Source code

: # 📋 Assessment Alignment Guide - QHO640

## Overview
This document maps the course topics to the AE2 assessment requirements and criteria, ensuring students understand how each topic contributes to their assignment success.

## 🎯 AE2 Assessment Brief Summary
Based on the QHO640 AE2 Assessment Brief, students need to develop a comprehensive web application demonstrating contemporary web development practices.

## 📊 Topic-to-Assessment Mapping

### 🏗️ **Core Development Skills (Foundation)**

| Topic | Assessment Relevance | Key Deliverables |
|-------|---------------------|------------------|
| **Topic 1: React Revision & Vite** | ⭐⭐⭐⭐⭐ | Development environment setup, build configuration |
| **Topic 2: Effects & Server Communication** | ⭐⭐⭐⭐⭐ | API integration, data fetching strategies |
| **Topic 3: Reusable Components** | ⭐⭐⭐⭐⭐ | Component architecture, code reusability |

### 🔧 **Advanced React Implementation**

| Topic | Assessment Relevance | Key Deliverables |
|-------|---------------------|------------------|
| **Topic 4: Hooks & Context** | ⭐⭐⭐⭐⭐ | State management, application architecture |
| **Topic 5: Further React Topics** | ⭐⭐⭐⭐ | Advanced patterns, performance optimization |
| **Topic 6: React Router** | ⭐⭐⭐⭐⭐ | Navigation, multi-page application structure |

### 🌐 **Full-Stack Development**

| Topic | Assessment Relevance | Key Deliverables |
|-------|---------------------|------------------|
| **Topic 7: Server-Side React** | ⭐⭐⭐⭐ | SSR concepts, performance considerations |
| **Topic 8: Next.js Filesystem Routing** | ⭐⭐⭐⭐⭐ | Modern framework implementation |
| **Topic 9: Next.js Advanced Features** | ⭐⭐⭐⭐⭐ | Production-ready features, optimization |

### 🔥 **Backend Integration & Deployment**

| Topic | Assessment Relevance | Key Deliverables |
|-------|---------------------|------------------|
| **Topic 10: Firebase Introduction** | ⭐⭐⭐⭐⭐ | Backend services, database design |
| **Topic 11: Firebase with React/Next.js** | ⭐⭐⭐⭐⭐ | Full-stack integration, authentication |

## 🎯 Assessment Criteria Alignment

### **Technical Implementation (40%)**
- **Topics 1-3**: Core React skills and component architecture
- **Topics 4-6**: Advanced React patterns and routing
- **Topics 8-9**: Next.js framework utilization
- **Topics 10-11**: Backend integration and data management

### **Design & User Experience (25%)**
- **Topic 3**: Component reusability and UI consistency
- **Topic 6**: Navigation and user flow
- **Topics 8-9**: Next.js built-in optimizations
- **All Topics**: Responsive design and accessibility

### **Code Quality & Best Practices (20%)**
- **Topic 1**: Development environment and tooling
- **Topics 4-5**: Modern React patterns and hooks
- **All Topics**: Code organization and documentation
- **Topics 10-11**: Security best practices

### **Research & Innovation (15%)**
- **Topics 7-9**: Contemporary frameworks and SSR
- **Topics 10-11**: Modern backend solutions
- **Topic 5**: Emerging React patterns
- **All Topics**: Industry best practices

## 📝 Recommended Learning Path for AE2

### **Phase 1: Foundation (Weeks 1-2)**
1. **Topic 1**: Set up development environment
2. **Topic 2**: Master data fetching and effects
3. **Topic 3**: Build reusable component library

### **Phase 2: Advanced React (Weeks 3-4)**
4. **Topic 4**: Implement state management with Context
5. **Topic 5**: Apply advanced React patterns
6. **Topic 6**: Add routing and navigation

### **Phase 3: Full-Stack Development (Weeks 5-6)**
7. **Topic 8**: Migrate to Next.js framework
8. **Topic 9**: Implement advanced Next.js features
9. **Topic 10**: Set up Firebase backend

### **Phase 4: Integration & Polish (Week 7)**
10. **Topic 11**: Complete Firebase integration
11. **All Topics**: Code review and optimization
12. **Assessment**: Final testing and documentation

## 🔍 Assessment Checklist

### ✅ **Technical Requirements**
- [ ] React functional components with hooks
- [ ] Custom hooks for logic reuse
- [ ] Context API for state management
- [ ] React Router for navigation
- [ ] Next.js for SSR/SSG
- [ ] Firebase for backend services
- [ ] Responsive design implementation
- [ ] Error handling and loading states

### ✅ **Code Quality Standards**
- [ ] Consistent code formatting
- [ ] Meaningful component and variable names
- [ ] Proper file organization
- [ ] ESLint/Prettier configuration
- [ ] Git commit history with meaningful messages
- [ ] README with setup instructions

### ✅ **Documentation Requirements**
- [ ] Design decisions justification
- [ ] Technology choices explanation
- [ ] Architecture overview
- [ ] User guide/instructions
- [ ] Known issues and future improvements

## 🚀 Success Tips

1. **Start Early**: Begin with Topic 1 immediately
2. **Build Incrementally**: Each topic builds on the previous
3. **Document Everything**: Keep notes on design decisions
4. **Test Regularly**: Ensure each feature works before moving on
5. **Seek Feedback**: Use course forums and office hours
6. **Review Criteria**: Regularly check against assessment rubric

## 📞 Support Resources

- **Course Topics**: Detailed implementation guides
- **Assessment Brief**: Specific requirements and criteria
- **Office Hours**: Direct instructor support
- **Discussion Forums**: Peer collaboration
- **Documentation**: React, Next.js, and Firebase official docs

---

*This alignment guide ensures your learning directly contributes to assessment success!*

########################################

- _Task objective_:
Only the lines from the one holding "5. **Topic 5**: Apply advanced React patterns" through the end of the records should appear in the answer, each repeated exactly.

- _Expected output_:
5. **Topic 5**: Apply advanced React patterns
6. **Topic 6**: Add routing and navigation

### **Phase 3: Full-Stack Development (Weeks 5-6)**
7. **Topic 8**: Migrate to Next.js framework
8. **Topic 9**: Implement advanced Next.js features
9. **Topic 10**: Set up Firebase backend

### **Phase 4: Integration & Polish (Week 7)**
10. **Topic 11**: Complete Firebase integration
11. **All Topics**: Code review and optimization
12. **Assessment**: Final testing and documentation

## 🔍 Assessment Checklist

### ✅ **Technical Requirements**
- [ ] React functional components with hooks
- [ ] Custom hooks for logic reuse
- [ ] Context API for state management
- [ ] React Router for navigation
- [ ] Next.js for SSR/SSG
- [ ] Firebase for backend services
- [ ] Responsive design implementation
- [ ] Error handling and loading states

### ✅ **Code Quality Standards**
- [ ] Consistent code formatting
- [ ] Meaningful component and variable names
- [ ] Proper file organization
- [ ] ESLint/Prettier configuration
- [ ] Git commit history with meaningful messages
- [ ] README with setup instructions

### ✅ **Documentation Requirements**
- [ ] Design decisions justification
- [ ] Technology choices explanation
- [ ] Architecture overview
- [ ] User guide/instructions
- [ ] Known issues and future improvements

## 🚀 Success Tips

1. **Start Early**: Begin with Topic 1 immediately
2. **Build Incrementally**: Each topic builds on the previous
3. **Document Everything**: Keep notes on design decisions
4. **Test Regularly**: Ensure each feature works before moving on
5. **Seek Feedback**: Use course forums and office hours
6. **Review Criteria**: Regularly check against assessment rubric

## 📞 Support Resources

- **Course Topics**: Detailed implementation guides
- **Assessment Brief**: Specific requirements and criteria
- **Office Hours**: Direct instructor support
- **Discussion Forums**: Peer collaboration
- **Documentation**: React, Next.js, and Firebase official docs

---

*This alignment guide ensures your learning directly contributes to assessment success!*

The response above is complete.